EXERCISE DESCRIPTION
Repeat the records below exactly as they appear, leaving out any pictures.

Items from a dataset
⁂

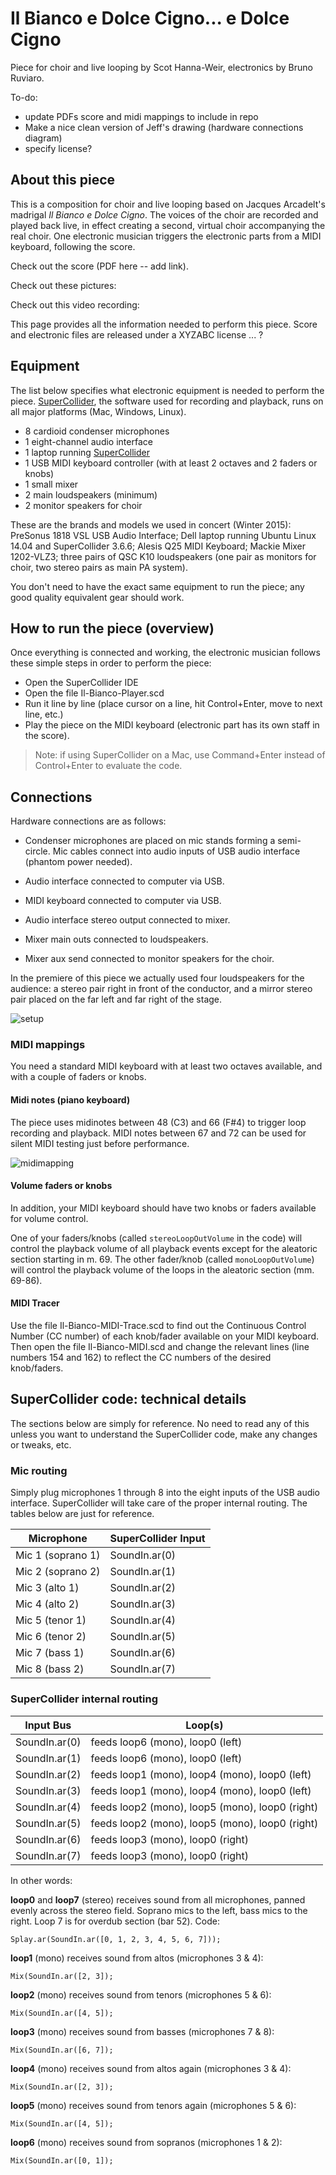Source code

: # Il Bianco e Dolce Cigno... e Dolce Cigno
Piece for choir and live looping by Scot Hanna-Weir, electronics by Bruno Ruviaro.

To-do:

* update PDFs score and midi mappings to include in repo
* Make a nice clean version of Jeff's drawing (hardware connections diagram)
* specify license?

## About this piece

This is a composition for choir and live looping based on Jacques Arcadelt's madrigal *Il Bianco e Dolce Cigno*. The voices of the choir are recorded and played back live, in effect creating a second, virtual choir accompanying the real choir. One electronic musician triggers the electronic parts from a MIDI keyboard, following the score.

Check out the score (PDF here -- add link).

Check out these pictures:

Check out this video recording:

This page provides all the information needed to perform this piece. Score and electronic files are released under a XYZABC license ... ?

## Equipment

The list below specifies what electronic equipment is needed to perform the piece.  [SuperCollider](http://supercollider.sourceforge.net/downloads/), the software used for recording and playback, runs on all major platforms (Mac, Windows, Linux).

* 8 cardioid condenser microphones
* 1 eight-channel audio interface
* 1 laptop running [SuperCollider](http://supercollider.sourceforge.net/downloads/)
* 1 USB MIDI keyboard controller (with at least 2 octaves and 2 faders or knobs) 
* 1 small mixer
* 2 main loudspeakers (minimum)
* 2 monitor speakers for choir

These are the brands and models we used in concert (Winter 2015): PreSonus 1818 VSL USB Audio Interface; Dell laptop running Ubuntu Linux 14.04 and SuperCollider 3.6.6; Alesis Q25 MIDI Keyboard; Mackie Mixer 1202-VLZ3; three pairs of QSC K10 loudspeakers (one pair as monitors for choir, two stereo pairs as main PA system).

You don't need to have the exact same equipment to run the piece; any good quality equivalent gear should work.

## How to run the piece (overview)

Once everything is connected and working, the electronic musician follows these simple steps in order to perform the piece:

* Open the SuperCollider IDE
* Open the file Il-Bianco-Player.scd
* Run it line by line (place cursor on a line, hit Control+Enter, move to next line, etc.)
* Play the piece on the MIDI keyboard (electronic part has its own staff in the score).

>Note: if using SuperCollider on a Mac, use Command+Enter instead of Control+Enter to evaluate the code.


## Connections

Hardware connections are as follows:

* Condenser microphones are placed on mic stands forming a semi-circle. Mic cables connect into audio inputs of USB audio interface (phantom power needed).

* Audio interface connected to computer via USB.

* MIDI keyboard connected to computer via USB.

* Audio interface stereo output connected to mixer.

* Mixer main outs connected to loudspeakers.

* Mixer aux send connected to monitor speakers for the choir.

In the premiere of this piece we actually used four loudspeakers for the audience: a stereo pair right in front of the conductor, and a mirror stereo pair placed on the far left and far right of the stage.

![setup](https://github.com/brunoruviaro/Il-Bianco-e-Dolce-Cigno/blob/gh-pages/images/il-bianco-set-up-diagram.png)

### MIDI mappings
You need a standard MIDI keyboard with at least two octaves available, and with a couple of faders or knobs.

#### Midi notes (piano keyboard)
The piece uses midinotes between 48 (C3) and 66 (F#4) to trigger loop recording and playback. MIDI notes between 67 and 72 can be used for silent MIDI testing just before performance.

![midimapping](https://github.com/brunoruviaro/Il-Bianco-e-Dolce-Cigno/blob/gh-pages/images/midinote-mappings.png)

#### Volume faders or knobs
In addition, your MIDI keyboard should have two knobs or faders available for volume control.

One of your faders/knobs (called `stereoLoopOutVolume` in the code) will control the playback volume of all playback events except for the aleatoric section starting in m. 69. The other fader/knob (called `monoLoopOutVolume`) will control the playback volume of the loops in the aleatoric section (mm. 69-86).

#### MIDI Tracer
Use the file Il-Bianco-MIDI-Trace.scd to find out the Continuous Control Number (CC number) of each knob/fader available on your MIDI keyboard. Then open the file Il-Bianco-MIDI.scd and change the relevant lines (line numbers 154 and 162) to reflect the CC numbers of the desired knob/faders.



## SuperCollider code: technical details

The sections below are simply for reference. No need to read any of this unless you want to understand the SuperCollider code, make any changes or tweaks, etc.

### Mic routing

Simply plug microphones 1 through 8 into the eight inputs of the USB audio interface. SuperCollider will take care of the proper internal routing. The tables below are just for reference.

| Microphone | SuperCollider Input |
| ---------- | ------------------- |
| Mic 1 (soprano 1) | SoundIn.ar(0) |
| Mic 2 (soprano 2) | SoundIn.ar(1) |
| Mic 3 (alto 1) | SoundIn.ar(2) |
| Mic 4 (alto 2) | SoundIn.ar(3) |
| Mic 5 (tenor 1) | SoundIn.ar(4) |
| Mic 6 (tenor 2) | SoundIn.ar(5) |
| Mic 7 (bass 1) | SoundIn.ar(6) |
| Mic 8 (bass 2) | SoundIn.ar(7) |

### SuperCollider internal routing

| Input Bus | Loop(s) |
| --------- | ------- |
| SoundIn.ar(0) | feeds loop6 (mono), loop0 (left) |
| SoundIn.ar(1) | feeds loop6 (mono), loop0 (left) |
| SoundIn.ar(2) | feeds loop1 (mono), loop4 (mono), loop0 (left) |
| SoundIn.ar(3) | feeds loop1 (mono), loop4 (mono), loop0 (left) |
| SoundIn.ar(4) | feeds loop2 (mono), loop5 (mono), loop0 (right) |
| SoundIn.ar(5) | feeds loop2 (mono), loop5 (mono), loop0 (right) |
| SoundIn.ar(6) | feeds loop3 (mono), loop0 (right) |
| SoundIn.ar(7) | feeds loop3 (mono), loop0 (right) |

In other words:

**loop0** and **loop7** (stereo) receives sound from all microphones, panned evenly across the stereo field. Soprano mics to the left, bass mics to the right. Loop 7 is for overdub section (bar 52). Code:

    Splay.ar(SoundIn.ar([0, 1, 2, 3, 4, 5, 6, 7]));

**loop1** (mono) receives sound from altos (microphones 3 & 4):

    Mix(SoundIn.ar([2, 3]);

**loop2** (mono) receives sound from tenors (microphones 5 & 6):

    Mix(SoundIn.ar([4, 5]);

**loop3** (mono) receives sound from basses (microphones 7 & 8):

    Mix(SoundIn.ar([6, 7]);

**loop4** (mono) receives sound from altos again (microphones 3 & 4):

    Mix(SoundIn.ar([2, 3]);

**loop5** (mono) receives sound from tenors again (microphones 5 & 6):

    Mix(SoundIn.ar([4, 5]);

**loop6** (mono) receives sound from sopranos (microphones 1 & 2):

    Mix(SoundIn.ar([0, 1]);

⁂

ANSWER TO THE PROBLEM
Source code

: # Il Bianco e Dolce Cigno... e Dolce Cigno
Piece for choir and live looping by Scot Hanna-Weir, electronics by Bruno Ruviaro.

To-do:

* update PDFs score and midi mappings to include in repo
* Make a nice clean version of Jeff's drawing (hardware connections diagram)
* specify license?

## About this piece

This is a composition for choir and live looping based on Jacques Arcadelt's madrigal *Il Bianco e Dolce Cigno*. The voices of the choir are recorded and played back live, in effect creating a second, virtual choir accompanying the real choir. One electronic musician triggers the electronic parts from a MIDI keyboard, following the score.

Check out the score (PDF here -- add link).

Check out these pictures:

Check out this video recording:

This page provides all the information needed to perform this piece. Score and electronic files are released under a XYZABC license ... ?

## Equipment

The list below specifies what electronic equipment is needed to perform the piece.  [SuperCollider](http://supercollider.sourceforge.net/downloads/), the software used for recording and playback, runs on all major platforms (Mac, Windows, Linux).

* 8 cardioid condenser microphones
* 1 eight-channel audio interface
* 1 laptop running [SuperCollider](http://supercollider.sourceforge.net/downloads/)
* 1 USB MIDI keyboard controller (with at least 2 octaves and 2 faders or knobs) 
* 1 small mixer
* 2 main loudspeakers (minimum)
* 2 monitor speakers for choir

These are the brands and models we used in concert (Winter 2015): PreSonus 1818 VSL USB Audio Interface; Dell laptop running Ubuntu Linux 14.04 and SuperCollider 3.6.6; Alesis Q25 MIDI Keyboard; Mackie Mixer 1202-VLZ3; three pairs of QSC K10 loudspeakers (one pair as monitors for choir, two stereo pairs as main PA system).

You don't need to have the exact same equipment to run the piece; any good quality equivalent gear should work.

## How to run the piece (overview)

Once everything is connected and working, the electronic musician follows these simple steps in order to perform the piece:

* Open the SuperCollider IDE
* Open the file Il-Bianco-Player.scd
* Run it line by line (place cursor on a line, hit Control+Enter, move to next line, etc.)
* Play the piece on the MIDI keyboard (electronic part has its own staff in the score).

>Note: if using SuperCollider on a Mac, use Command+Enter instead of Control+Enter to evaluate the code.


## Connections

Hardware connections are as follows:

* Condenser microphones are placed on mic stands forming a semi-circle. Mic cables connect into audio inputs of USB audio interface (phantom power needed).

* Audio interface connected to computer via USB.

* MIDI keyboard connected to computer via USB.

* Audio interface stereo output connected to mixer.

* Mixer main outs connected to loudspeakers.

* Mixer aux send connected to monitor speakers for the choir.

In the premiere of this piece we actually used four loudspeakers for the audience: a stereo pair right in front of the conductor, and a mirror stereo pair placed on the far left and far right of the stage.

![setup](https://github.com/brunoruviaro/Il-Bianco-e-Dolce-Cigno/blob/gh-pages/images/il-bianco-set-up-diagram.png)

### MIDI mappings
You need a standard MIDI keyboard with at least two octaves available, and with a couple of faders or knobs.

#### Midi notes (piano keyboard)
The piece uses midinotes between 48 (C3) and 66 (F#4) to trigger loop recording and playback. MIDI notes between 67 and 72 can be used for silent MIDI testing just before performance.

![midimapping](https://github.com/brunoruviaro/Il-Bianco-e-Dolce-Cigno/blob/gh-pages/images/midinote-mappings.png)

#### Volume faders or knobs
In addition, your MIDI keyboard should have two knobs or faders available for volume control.

One of your faders/knobs (called `stereoLoopOutVolume` in the code) will control the playback volume of all playback events except for the aleatoric section starting in m. 69. The other fader/knob (called `monoLoopOutVolume`) will control the playback volume of the loops in the aleatoric section (mm. 69-86).

#### MIDI Tracer
Use the file Il-Bianco-MIDI-Trace.scd to find out the Continuous Control Number (CC number) of each knob/fader available on your MIDI keyboard. Then open the file Il-Bianco-MIDI.scd and change the relevant lines (line numbers 154 and 162) to reflect the CC numbers of the desired knob/faders.



## SuperCollider code: technical details

The sections below are simply for reference. No need to read any of this unless you want to understand the SuperCollider code, make any changes or tweaks, etc.

### Mic routing

Simply plug microphones 1 through 8 into the eight inputs of the USB audio interface. SuperCollider will take care of the proper internal routing. The tables below are just for reference.

| Microphone | SuperCollider Input |
| ---------- | ------------------- |
| Mic 1 (soprano 1) | SoundIn.ar(0) |
| Mic 2 (soprano 2) | SoundIn.ar(1) |
| Mic 3 (alto 1) | SoundIn.ar(2) |
| Mic 4 (alto 2) | SoundIn.ar(3) |
| Mic 5 (tenor 1) | SoundIn.ar(4) |
| Mic 6 (tenor 2) | SoundIn.ar(5) |
| Mic 7 (bass 1) | SoundIn.ar(6) |
| Mic 8 (bass 2) | SoundIn.ar(7) |

### SuperCollider internal routing

| Input Bus | Loop(s) |
| --------- | ------- |
| SoundIn.ar(0) | feeds loop6 (mono), loop0 (left) |
| SoundIn.ar(1) | feeds loop6 (mono), loop0 (left) |
| SoundIn.ar(2) | feeds loop1 (mono), loop4 (mono), loop0 (left) |
| SoundIn.ar(3) | feeds loop1 (mono), loop4 (mono), loop0 (left) |
| SoundIn.ar(4) | feeds loop2 (mono), loop5 (mono), loop0 (right) |
| SoundIn.ar(5) | feeds loop2 (mono), loop5 (mono), loop0 (right) |
| SoundIn.ar(6) | feeds loop3 (mono), loop0 (right) |
| SoundIn.ar(7) | feeds loop3 (mono), loop0 (right) |

In other words:

**loop0** and **loop7** (stereo) receives sound from all microphones, panned evenly across the stereo field. Soprano mics to the left, bass mics to the right. Loop 7 is for overdub section (bar 52). Code:

    Splay.ar(SoundIn.ar([0, 1, 2, 3, 4, 5, 6, 7]));

**loop1** (mono) receives sound from altos (microphones 3 & 4):

    Mix(SoundIn.ar([2, 3]);

**loop2** (mono) receives sound from tenors (microphones 5 & 6):

    Mix(SoundIn.ar([4, 5]);

**loop3** (mono) receives sound from basses (microphones 7 & 8):

    Mix(SoundIn.ar([6, 7]);

**loop4** (mono) receives sound from altos again (microphones 3 & 4):

    Mix(SoundIn.ar([2, 3]);

**loop5** (mono) receives sound from tenors again (microphones 5 & 6):

    Mix(SoundIn.ar([4, 5]);

**loop6** (mono) receives sound from sopranos (microphones 1 & 2):

    Mix(SoundIn.ar([0, 1]);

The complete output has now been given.